Where in the data below does the word "Concrete" appear? Copy each line that holds it.

**DATA PROVIDED:**
=== Begin Enclosure ===

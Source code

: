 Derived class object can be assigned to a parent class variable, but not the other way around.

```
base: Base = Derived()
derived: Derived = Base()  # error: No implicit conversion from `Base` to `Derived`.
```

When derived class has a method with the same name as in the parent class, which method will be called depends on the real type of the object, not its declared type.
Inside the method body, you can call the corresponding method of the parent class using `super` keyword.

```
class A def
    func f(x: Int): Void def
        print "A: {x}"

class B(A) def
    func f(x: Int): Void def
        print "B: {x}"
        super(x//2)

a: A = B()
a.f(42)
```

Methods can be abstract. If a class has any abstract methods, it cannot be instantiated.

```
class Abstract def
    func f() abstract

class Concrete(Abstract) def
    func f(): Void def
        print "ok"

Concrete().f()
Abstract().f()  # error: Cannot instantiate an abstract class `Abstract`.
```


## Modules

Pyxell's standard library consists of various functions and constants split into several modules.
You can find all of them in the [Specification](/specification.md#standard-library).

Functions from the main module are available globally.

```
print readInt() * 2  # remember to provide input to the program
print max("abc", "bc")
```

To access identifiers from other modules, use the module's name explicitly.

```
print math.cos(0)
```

=== End Enclosure ===

**EXERCISE RESPONSE:**
class Concrete(Abstract) def
Concrete().f()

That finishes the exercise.